Reputational and fiscal harm
The importance of human rights due diligence can’t be overstated, in the context each of the firm itself, but additionally up and down the provide and worth chain. Recent excessive profile scandals – usually leading to litigation – have revealed the appalling human value of failing to make sure compliant behaviours, in addition to, of course, the related reputational and fiscal harm that inevitably follows. Awareness of, and adherence to, the necessities of the numerous benchmarking regimes, equivalent to the World Benchmarking Alliance’s Human Rights Benchmark, is vital to make sure that finest observe is noticed. Such benchmarks – which signify impartial assessments of firms’ human rights programmes – are helpful bases upon which to develop and reinforce practices on this space, hopefully, earlier than issues emerge. Not reporting on these points shouldn’t be an choice and, as disclosure more and more turns into necessary, firms want to make sure that their efficiency will stand as much as scrutiny in the mild of the altering authorized and regulatory atmosphere.
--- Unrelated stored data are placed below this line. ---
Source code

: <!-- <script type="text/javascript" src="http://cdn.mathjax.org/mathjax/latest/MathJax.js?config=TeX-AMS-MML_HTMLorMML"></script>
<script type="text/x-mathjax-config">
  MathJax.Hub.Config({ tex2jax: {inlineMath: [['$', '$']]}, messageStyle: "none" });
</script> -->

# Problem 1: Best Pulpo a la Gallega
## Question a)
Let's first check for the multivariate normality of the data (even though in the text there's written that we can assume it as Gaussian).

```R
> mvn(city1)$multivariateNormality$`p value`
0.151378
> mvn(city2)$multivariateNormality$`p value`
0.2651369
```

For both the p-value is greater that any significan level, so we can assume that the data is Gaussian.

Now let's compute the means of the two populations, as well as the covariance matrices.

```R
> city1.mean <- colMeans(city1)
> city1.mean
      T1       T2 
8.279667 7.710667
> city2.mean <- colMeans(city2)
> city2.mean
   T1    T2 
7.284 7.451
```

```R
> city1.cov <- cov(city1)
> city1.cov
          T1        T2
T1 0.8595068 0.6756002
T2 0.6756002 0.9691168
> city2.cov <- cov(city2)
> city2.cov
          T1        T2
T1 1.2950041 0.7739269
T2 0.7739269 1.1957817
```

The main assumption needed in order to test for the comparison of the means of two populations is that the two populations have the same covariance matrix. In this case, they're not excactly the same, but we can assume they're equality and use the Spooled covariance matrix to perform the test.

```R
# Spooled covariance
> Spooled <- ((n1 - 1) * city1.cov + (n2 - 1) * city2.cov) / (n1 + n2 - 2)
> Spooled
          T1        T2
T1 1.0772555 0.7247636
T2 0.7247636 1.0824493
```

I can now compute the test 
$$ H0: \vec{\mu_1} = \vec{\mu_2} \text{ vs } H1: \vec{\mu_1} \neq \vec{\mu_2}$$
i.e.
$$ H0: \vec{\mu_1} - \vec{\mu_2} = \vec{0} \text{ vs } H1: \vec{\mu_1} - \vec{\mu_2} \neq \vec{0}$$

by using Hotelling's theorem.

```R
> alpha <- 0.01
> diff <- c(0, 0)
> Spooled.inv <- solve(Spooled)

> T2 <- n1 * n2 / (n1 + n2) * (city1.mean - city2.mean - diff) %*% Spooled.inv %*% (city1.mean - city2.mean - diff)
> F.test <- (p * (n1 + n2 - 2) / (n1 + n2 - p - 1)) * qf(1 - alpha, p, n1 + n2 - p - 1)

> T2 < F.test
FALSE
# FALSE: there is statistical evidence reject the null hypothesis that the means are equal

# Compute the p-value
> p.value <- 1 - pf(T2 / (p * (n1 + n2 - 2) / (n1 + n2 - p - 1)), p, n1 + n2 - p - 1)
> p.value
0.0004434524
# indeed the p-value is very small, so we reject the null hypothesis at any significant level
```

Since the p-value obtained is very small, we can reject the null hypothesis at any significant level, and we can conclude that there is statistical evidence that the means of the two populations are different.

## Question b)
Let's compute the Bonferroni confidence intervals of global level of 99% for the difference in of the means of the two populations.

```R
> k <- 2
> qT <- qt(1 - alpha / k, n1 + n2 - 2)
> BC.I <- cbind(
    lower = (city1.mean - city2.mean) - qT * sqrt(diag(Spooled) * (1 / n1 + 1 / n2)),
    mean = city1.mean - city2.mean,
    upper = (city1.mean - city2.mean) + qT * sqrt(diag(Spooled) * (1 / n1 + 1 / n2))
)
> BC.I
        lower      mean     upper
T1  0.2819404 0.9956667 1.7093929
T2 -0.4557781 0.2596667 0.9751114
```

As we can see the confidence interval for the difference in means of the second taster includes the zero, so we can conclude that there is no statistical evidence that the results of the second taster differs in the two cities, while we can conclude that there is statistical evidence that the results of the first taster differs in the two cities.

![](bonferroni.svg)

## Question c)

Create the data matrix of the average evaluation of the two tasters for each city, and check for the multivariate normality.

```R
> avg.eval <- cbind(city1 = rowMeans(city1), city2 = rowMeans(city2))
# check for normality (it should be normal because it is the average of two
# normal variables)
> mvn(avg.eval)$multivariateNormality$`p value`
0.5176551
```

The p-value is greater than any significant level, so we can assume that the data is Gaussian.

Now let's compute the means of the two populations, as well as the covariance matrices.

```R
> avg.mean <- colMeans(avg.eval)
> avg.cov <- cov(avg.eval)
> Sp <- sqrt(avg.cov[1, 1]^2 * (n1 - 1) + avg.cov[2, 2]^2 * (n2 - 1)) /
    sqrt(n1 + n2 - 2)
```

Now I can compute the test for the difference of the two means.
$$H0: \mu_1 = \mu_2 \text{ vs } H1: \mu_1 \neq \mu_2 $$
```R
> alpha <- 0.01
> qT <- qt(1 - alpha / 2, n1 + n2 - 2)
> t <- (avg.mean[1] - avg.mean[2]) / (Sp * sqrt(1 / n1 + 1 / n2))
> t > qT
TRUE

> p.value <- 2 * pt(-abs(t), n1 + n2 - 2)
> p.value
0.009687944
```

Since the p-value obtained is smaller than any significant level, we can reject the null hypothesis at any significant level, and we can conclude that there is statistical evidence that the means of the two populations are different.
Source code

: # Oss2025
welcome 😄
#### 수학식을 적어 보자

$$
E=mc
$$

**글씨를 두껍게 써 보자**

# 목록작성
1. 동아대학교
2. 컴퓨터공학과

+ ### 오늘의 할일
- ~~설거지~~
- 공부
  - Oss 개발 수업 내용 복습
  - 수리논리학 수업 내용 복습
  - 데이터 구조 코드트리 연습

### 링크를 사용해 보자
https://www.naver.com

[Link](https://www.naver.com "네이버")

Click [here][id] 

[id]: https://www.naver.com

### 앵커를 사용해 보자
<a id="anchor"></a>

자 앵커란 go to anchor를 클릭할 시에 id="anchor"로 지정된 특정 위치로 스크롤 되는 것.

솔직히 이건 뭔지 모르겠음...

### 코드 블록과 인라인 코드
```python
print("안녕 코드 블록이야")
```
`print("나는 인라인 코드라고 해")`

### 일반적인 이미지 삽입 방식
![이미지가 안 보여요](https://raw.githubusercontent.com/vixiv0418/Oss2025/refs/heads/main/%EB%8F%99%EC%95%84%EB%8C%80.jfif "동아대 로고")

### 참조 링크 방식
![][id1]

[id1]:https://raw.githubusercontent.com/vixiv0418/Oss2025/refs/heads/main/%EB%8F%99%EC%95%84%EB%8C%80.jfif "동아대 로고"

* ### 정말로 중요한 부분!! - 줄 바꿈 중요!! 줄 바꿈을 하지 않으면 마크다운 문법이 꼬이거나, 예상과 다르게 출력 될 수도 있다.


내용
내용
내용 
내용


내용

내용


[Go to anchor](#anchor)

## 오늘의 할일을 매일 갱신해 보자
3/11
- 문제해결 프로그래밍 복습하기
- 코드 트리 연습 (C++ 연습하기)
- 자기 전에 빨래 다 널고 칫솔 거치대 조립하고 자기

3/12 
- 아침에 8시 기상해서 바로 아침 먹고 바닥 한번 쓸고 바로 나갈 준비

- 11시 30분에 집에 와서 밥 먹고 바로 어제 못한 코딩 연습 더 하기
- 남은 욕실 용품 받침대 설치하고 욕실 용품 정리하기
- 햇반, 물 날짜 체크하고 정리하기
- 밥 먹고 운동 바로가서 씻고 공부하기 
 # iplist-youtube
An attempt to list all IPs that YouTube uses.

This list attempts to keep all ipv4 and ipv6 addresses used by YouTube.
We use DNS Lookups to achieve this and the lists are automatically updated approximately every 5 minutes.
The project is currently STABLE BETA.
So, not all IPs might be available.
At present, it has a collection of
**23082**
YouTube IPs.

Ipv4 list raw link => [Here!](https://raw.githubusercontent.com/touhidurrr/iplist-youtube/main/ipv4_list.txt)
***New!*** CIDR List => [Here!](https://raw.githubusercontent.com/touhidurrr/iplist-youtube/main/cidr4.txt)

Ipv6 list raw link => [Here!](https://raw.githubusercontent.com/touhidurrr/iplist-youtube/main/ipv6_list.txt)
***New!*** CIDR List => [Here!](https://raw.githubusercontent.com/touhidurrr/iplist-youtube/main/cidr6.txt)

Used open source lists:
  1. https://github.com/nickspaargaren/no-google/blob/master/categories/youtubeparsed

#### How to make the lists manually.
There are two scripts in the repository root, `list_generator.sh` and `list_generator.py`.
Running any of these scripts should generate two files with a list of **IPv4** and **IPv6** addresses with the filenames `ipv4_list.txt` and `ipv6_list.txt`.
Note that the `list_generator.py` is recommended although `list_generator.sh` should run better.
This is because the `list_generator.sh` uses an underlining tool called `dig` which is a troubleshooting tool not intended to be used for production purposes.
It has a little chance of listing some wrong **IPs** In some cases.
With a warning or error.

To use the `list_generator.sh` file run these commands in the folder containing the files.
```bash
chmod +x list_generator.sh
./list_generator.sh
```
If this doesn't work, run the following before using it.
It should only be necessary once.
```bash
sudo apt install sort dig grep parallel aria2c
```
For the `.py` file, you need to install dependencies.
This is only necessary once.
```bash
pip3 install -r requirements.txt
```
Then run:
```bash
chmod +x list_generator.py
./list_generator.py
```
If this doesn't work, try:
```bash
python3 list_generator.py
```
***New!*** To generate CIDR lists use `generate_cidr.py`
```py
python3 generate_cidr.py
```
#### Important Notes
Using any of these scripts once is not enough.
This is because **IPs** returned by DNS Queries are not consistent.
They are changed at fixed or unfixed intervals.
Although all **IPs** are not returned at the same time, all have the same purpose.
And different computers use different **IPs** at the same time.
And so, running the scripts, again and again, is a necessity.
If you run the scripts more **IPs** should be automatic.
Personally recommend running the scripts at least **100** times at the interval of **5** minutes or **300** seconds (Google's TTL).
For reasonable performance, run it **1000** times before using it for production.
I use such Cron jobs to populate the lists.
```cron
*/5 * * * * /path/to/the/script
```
But ‘laborious legislation’ obligations are just one component of this fast-changing panorama. Consideration ought to equally be given to the broader societal expectations which might be rising from company efficiency and disclosures of that efficiency, not solely in the context of environmental influence and human rights due diligence (as vital as they’re), but additionally in respect of the a number of different points falling inside the scope of ESG. ‘Soft legislation’ developments, whether or not at nationwide, regional or worldwide stage, usually replicate altering societal norms; the UN Guiding Principles on Business and Human Rights is one such instance. Recognising the rising focal factors, and enhancing efficiency in these areas, needs to be a precedence.
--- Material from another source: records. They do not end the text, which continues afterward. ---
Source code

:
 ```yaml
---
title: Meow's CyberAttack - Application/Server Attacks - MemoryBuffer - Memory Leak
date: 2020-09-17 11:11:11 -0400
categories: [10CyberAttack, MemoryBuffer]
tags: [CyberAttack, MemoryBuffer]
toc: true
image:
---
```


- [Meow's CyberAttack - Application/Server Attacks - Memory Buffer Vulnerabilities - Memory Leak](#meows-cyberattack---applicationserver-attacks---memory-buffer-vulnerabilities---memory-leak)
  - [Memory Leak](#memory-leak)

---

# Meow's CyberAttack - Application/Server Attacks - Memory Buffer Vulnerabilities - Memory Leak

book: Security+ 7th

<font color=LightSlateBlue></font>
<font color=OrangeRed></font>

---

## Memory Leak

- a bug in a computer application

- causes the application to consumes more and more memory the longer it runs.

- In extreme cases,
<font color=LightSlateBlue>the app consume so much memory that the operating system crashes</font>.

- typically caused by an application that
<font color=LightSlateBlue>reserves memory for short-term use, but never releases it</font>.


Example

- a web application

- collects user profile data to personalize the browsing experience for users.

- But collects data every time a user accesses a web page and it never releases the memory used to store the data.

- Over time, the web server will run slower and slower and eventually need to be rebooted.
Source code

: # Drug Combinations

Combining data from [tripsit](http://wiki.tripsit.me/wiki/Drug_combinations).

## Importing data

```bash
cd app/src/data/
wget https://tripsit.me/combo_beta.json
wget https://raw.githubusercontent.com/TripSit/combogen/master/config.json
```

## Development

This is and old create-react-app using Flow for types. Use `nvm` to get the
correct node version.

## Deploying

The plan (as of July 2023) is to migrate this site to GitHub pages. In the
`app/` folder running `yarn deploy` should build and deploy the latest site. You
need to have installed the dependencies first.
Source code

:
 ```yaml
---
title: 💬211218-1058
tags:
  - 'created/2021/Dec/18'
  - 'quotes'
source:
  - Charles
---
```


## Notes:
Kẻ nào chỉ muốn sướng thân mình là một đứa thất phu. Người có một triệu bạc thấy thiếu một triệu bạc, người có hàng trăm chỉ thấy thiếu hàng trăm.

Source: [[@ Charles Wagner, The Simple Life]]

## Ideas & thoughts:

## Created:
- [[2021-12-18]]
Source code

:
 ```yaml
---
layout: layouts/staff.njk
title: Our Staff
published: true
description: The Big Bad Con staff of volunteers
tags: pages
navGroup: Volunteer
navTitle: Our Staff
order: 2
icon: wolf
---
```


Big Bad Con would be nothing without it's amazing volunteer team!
Public scrutiny intensifies
To take one instance, disclosure obligations in respect of ‘social’ points has lagged behind that of ‘environmental’ and ‘governance’ points, partially as a result of the laborious legislation necessities haven’t, to this point, been as stringent on this space. Treatment of staff, for instance, equivalent to in the context of the firm’s employment mannequin, or behaviour in the direction of staff throughout the pandemic, is historically under-reported. But that’s altering. Particularly as excessive profile scandals emerge, and ensuing public scrutiny intensifies, firms will likely be beneath growing strain to report – precisely of course – on employee– points. As with many ESG points, these will be troublesome to measure, however it’s clear that there’s more and more a requirement to take action.
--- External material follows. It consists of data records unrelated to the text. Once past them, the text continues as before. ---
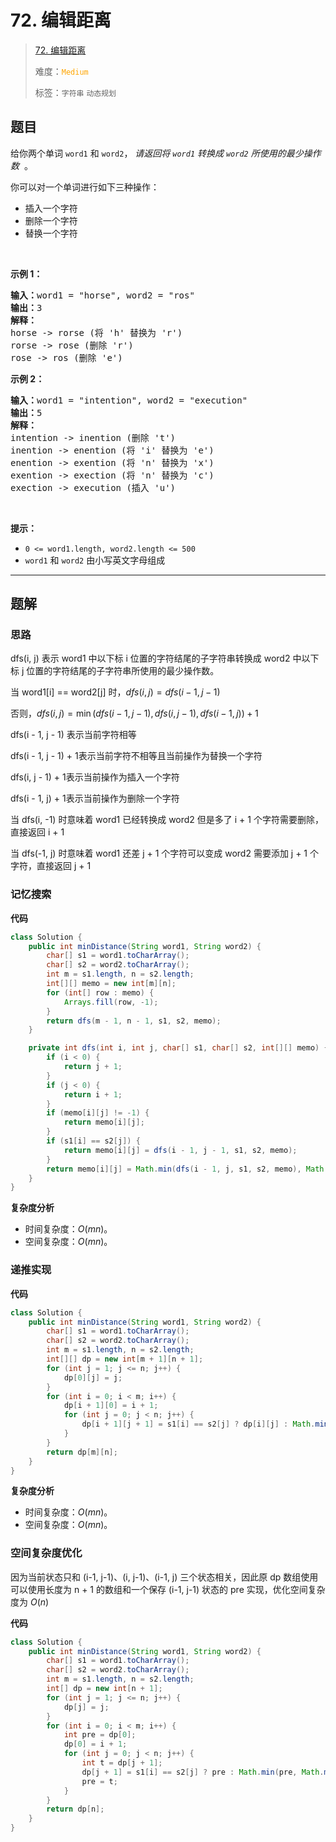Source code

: # 72. 编辑距离

> [72. 编辑距离](https://leetcode.cn/problems/edit-distance/)
>
> 难度：<font color=orange>`Medium`</font>
>
> 标签：`字符串` `动态规划`

## 题目

<p>给你两个单词&nbsp;<code>word1</code> 和&nbsp;<code>word2</code>， <em>请返回将&nbsp;<code>word1</code>&nbsp;转换成&nbsp;<code>word2</code> 所使用的最少操作数</em> &nbsp;。</p>

<p>你可以对一个单词进行如下三种操作：</p>

<ul>
	<li>插入一个字符</li>
	<li>删除一个字符</li>
	<li>替换一个字符</li>
</ul>

<p>&nbsp;</p>

<p><strong>示例&nbsp;1：</strong></p>

<pre>
<strong>输入：</strong>word1 = "horse", word2 = "ros"
<strong>输出：</strong>3
<strong>解释：</strong>
horse -&gt; rorse (将 'h' 替换为 'r')
rorse -&gt; rose (删除 'r')
rose -&gt; ros (删除 'e')
</pre>

<p><strong>示例&nbsp;2：</strong></p>

<pre>
<strong>输入：</strong>word1 = "intention", word2 = "execution"
<strong>输出：</strong>5
<strong>解释：</strong>
intention -&gt; inention (删除 't')
inention -&gt; enention (将 'i' 替换为 'e')
enention -&gt; exention (将 'n' 替换为 'x')
exention -&gt; exection (将 'n' 替换为 'c')
exection -&gt; execution (插入 'u')
</pre>

<p>&nbsp;</p>

<p><strong>提示：</strong></p>

<ul>
	<li><code>0 &lt;= word1.length, word2.length &lt;= 500</code></li>
	<li><code>word1</code> 和 <code>word2</code> 由小写英文字母组成</li>
</ul>


--------------------

## 题解

### 思路

dfs(i, j) 表示 word1 中以下标 i 位置的字符结尾的子字符串转换成 word2 中以下标 j 位置的字符结尾的子字符串所使用的最少操作数。

当 word1[i] == word2[j] 时，$dfs(i, j) = dfs(i-1, j-1)$​

否则，$dfs(i, j) = \min(dfs(i-1, j-1), dfs(i, j-1), dfs(i-1, j)) + 1$​ 

dfs(i - 1, j - 1) 表示当前字符相等

dfs(i - 1, j - 1) + 1表示当前字符不相等且当前操作为替换一个字符

dfs(i, j - 1) + 1表示当前操作为插入一个字符

dfs(i - 1, j) + 1表示当前操作为删除一个字符

当 dfs(i, -1) 时意味着 word1 已经转换成 word2 但是多了 i + 1 个字符需要删除，直接返回 i + 1

当 dfs(-1, j) 时意味着 word1 还差 j + 1 个字符可以变成 word2 需要添加 j + 1 个字符，直接返回 j + 1

### 记忆搜索

**代码**

```java
class Solution {
    public int minDistance(String word1, String word2) {
        char[] s1 = word1.toCharArray();
        char[] s2 = word2.toCharArray();
        int m = s1.length, n = s2.length;
        int[][] memo = new int[m][n];
        for (int[] row : memo) {
            Arrays.fill(row, -1);
        }
        return dfs(m - 1, n - 1, s1, s2, memo);
    }

    private int dfs(int i, int j, char[] s1, char[] s2, int[][] memo) {
        if (i < 0) {
            return j + 1;
        }
        if (j < 0) {
            return i + 1;
        }
        if (memo[i][j] != -1) {
            return memo[i][j];
        }
        if (s1[i] == s2[j]) {
            return memo[i][j] = dfs(i - 1, j - 1, s1, s2, memo);
        }
        return memo[i][j] = Math.min(dfs(i - 1, j, s1, s2, memo), Math.min(dfs(i, j - 1, s1, s2, memo), dfs(i - 1, j - 1, s1, s2, memo))) + 1;
    }
}
```

**复杂度分析**

- 时间复杂度：$O(mn)$。
- 空间复杂度：$O(mn)$。

### 递推实现

**代码**

```java
class Solution {
    public int minDistance(String word1, String word2) {
        char[] s1 = word1.toCharArray();
        char[] s2 = word2.toCharArray();
        int m = s1.length, n = s2.length;
        int[][] dp = new int[m + 1][n + 1];
        for (int j = 1; j <= n; j++) {
            dp[0][j] = j;
        }
        for (int i = 0; i < m; i++) {
            dp[i + 1][0] = i + 1;
            for (int j = 0; j < n; j++) {
                dp[i + 1][j + 1] = s1[i] == s2[j] ? dp[i][j] : Math.min(dp[i][j], Math.min(dp[i][j + 1], dp[i + 1][j])) + 1;
            }
        }
        return dp[m][n];
    }
}
```

**复杂度分析**

- 时间复杂度：$O(mn)$。
- 空间复杂度：$O(mn)$。

### 空间复杂度优化

因为当前状态只和 (i-1, j-1)、(i, j-1)、(i-1, j) 三个状态相关，因此原 dp 数组使用可以使用长度为 n + 1 的数组和一个保存 (i-1, j-1) 状态的 pre 实现，优化空间复杂度为 $O(n)$

**代码**

```java
class Solution {
    public int minDistance(String word1, String word2) {
        char[] s1 = word1.toCharArray();
        char[] s2 = word2.toCharArray();
        int m = s1.length, n = s2.length;
        int[] dp = new int[n + 1];
        for (int j = 1; j <= n; j++) {
            dp[j] = j;
        }
        for (int i = 0; i < m; i++) {
            int pre = dp[0];
            dp[0] = i + 1;
            for (int j = 0; j < n; j++) {
                int t = dp[j + 1];
                dp[j + 1] = s1[i] == s2[j] ? pre : Math.min(pre, Math.min(dp[j + 1], dp[j])) + 1;
                pre = t;
            }
        }
        return dp[n];
    }
}
```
Ultimately, these are, or needs to be, board-level issues; accountability for firms’ efficiency, together with by reference to ESG points, lies with the board, and an in depth consciousness of the necessities on this regard is essentially necessary. As ESG due diligence and reporting necessities proceed to dominate the company agenda, guaranteeing finest observe and compliance at an early stage will reap advantages, and hopefully keep away from pitfalls, down the line.